(RECORDED DATA):
╭──

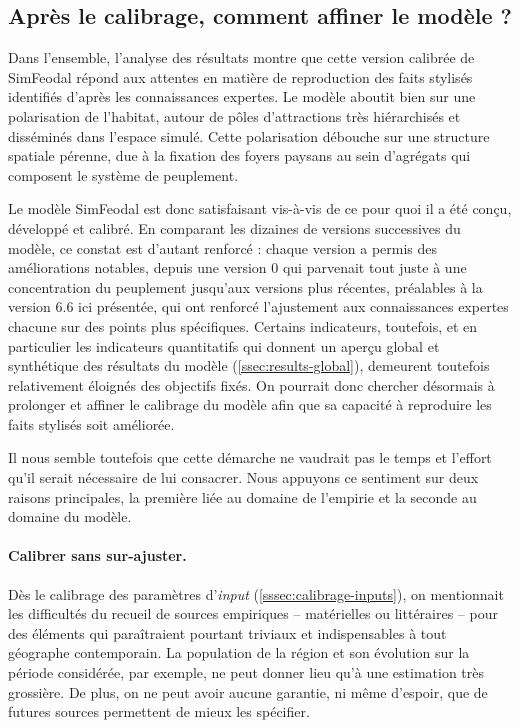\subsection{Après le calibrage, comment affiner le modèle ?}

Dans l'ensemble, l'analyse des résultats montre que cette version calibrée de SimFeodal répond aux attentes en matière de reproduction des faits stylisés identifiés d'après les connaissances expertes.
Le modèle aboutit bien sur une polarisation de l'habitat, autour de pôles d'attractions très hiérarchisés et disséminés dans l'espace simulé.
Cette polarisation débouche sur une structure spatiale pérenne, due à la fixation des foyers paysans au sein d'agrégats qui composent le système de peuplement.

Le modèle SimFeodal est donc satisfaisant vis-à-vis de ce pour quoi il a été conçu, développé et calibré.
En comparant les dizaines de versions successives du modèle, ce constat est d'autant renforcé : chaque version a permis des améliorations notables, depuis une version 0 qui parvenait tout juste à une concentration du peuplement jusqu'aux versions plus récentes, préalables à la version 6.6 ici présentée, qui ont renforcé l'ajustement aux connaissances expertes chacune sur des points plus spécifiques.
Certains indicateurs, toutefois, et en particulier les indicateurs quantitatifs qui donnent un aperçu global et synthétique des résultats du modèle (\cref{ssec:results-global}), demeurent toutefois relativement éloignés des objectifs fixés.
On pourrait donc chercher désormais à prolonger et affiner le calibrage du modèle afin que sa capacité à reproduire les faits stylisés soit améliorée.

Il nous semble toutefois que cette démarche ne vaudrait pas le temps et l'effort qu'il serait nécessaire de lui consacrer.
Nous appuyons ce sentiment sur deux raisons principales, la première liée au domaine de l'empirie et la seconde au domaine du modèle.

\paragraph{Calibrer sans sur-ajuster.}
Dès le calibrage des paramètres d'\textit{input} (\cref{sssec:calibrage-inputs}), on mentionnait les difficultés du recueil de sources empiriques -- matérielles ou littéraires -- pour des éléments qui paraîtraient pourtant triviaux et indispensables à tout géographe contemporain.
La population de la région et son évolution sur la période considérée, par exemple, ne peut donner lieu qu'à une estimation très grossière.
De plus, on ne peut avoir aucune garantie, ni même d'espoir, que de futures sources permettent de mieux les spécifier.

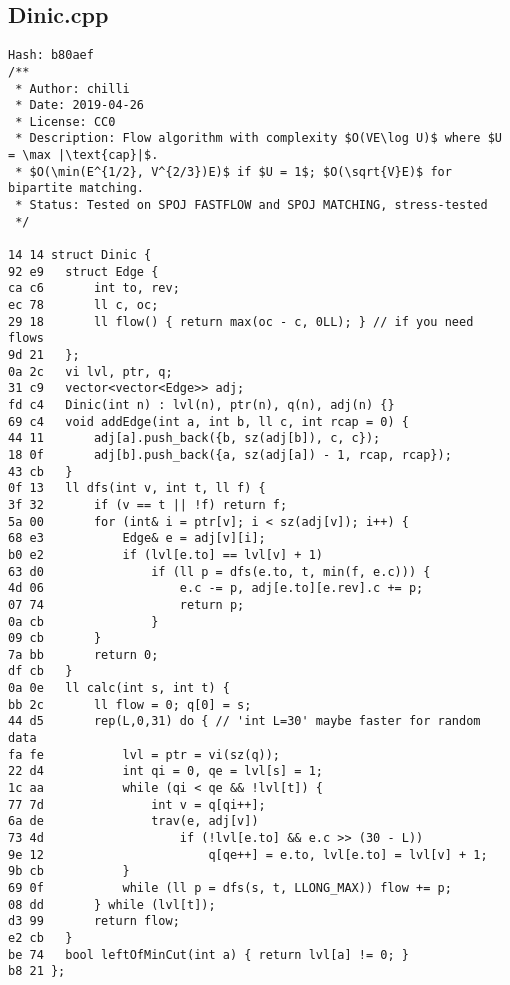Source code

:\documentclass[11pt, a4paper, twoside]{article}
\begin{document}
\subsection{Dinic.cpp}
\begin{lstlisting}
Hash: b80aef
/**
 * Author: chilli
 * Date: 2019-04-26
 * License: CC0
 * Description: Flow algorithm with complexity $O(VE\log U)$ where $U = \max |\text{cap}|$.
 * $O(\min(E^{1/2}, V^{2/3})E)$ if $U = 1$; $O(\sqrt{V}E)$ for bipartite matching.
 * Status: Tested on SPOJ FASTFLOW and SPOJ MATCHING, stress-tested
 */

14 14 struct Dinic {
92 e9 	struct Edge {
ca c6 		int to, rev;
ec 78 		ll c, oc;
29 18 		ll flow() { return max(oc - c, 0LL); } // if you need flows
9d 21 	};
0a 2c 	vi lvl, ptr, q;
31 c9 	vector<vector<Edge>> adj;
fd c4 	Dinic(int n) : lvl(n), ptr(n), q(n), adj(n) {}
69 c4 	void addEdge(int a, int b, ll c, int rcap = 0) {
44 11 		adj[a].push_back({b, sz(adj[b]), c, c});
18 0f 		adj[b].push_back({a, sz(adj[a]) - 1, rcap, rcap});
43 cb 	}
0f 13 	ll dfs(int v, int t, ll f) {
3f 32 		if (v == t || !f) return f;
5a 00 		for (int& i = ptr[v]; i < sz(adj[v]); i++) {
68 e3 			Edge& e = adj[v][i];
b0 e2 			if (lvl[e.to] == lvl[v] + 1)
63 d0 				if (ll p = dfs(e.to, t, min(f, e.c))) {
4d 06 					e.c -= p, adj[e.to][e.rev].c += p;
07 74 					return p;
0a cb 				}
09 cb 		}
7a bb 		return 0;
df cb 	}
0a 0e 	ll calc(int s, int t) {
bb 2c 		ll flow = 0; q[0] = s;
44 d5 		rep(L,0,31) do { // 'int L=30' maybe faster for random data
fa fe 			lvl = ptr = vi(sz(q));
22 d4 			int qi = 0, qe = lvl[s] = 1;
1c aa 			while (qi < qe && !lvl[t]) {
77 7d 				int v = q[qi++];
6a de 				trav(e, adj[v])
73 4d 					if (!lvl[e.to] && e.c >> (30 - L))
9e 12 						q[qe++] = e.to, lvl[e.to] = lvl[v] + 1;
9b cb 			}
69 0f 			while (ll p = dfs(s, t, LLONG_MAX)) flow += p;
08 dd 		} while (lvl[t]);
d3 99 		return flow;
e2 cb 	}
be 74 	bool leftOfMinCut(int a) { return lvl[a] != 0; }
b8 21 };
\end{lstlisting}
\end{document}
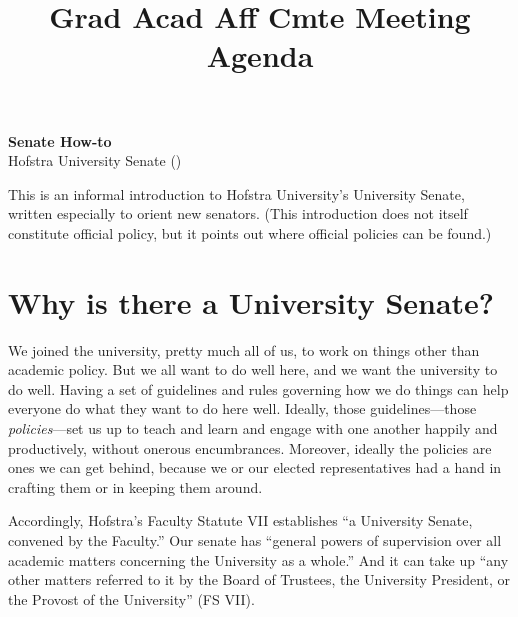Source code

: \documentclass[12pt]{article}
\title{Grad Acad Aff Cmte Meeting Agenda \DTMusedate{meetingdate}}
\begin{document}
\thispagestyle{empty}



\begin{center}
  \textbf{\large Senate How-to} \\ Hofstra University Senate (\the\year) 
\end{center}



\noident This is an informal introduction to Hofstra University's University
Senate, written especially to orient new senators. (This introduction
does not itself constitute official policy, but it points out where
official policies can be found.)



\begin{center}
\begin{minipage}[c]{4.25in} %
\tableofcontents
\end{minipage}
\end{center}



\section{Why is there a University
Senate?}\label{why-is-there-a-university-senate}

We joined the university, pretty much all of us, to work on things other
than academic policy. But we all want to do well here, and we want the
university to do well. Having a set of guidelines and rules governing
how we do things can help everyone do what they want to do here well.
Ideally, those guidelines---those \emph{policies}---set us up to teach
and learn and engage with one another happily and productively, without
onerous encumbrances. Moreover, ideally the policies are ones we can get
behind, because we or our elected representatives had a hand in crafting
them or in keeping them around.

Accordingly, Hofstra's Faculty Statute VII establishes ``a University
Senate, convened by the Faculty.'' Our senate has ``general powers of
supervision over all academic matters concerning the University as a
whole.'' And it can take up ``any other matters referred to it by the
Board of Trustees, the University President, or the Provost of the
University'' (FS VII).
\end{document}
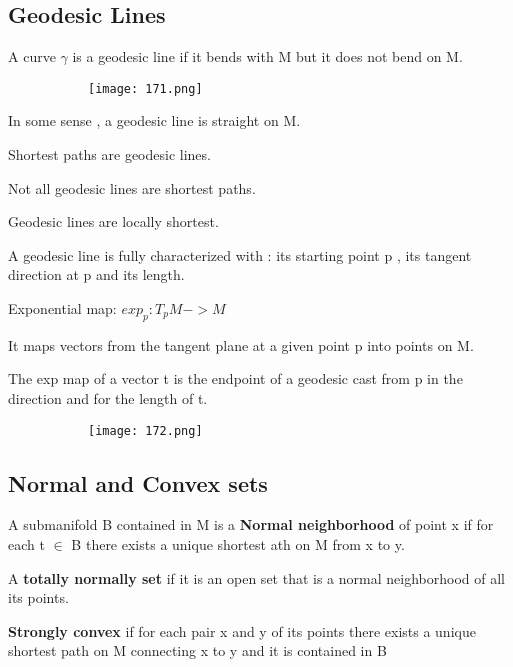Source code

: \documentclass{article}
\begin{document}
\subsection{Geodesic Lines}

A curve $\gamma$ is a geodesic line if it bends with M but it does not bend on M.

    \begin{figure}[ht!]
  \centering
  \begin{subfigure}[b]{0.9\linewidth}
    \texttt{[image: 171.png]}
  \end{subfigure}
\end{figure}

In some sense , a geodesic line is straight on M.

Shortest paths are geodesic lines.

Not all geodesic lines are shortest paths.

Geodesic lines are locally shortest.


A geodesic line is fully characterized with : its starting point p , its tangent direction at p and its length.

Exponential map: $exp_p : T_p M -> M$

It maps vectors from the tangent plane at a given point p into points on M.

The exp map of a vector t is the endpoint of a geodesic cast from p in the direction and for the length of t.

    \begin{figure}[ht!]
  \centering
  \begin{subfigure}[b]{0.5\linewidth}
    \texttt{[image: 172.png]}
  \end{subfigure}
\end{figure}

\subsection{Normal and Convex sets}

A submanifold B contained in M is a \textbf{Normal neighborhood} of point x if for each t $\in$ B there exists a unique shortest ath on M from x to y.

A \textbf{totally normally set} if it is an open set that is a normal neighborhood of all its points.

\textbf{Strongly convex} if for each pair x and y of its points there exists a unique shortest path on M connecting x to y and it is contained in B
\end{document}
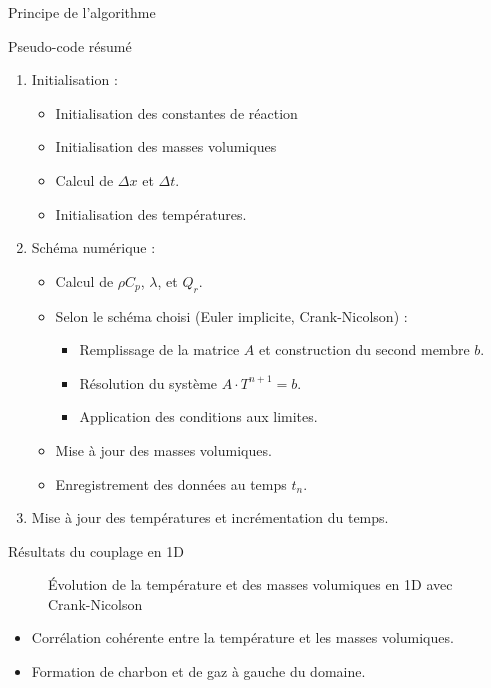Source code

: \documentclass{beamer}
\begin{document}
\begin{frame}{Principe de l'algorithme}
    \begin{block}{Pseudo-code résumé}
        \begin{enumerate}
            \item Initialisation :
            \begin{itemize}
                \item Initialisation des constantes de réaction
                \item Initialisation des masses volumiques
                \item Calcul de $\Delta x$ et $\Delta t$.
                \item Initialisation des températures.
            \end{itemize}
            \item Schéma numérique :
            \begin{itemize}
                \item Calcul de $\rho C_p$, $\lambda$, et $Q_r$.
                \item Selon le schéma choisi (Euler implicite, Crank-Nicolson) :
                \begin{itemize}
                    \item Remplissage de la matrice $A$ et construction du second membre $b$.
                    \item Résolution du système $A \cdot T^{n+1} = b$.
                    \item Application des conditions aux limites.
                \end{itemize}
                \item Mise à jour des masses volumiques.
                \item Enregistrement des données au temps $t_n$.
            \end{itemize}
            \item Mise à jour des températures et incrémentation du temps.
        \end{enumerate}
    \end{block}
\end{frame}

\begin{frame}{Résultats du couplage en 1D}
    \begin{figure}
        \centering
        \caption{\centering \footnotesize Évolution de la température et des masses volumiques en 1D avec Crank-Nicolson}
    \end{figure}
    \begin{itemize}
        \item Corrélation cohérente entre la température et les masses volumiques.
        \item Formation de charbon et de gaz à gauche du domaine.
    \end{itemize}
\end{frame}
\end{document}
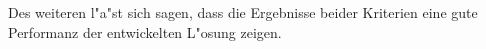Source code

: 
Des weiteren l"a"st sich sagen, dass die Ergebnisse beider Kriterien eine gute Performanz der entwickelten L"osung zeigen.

╰──

(WORK REQUIRED): In the listing above, which lines include the string "well"? Return every one of them.

(ANSWER TO THIS TASK):
than academic policy. But we all want to do well here, and we want the
university to do well. Having a set of guidelines and rules governing
how we do things can help everyone do what they want to do here well.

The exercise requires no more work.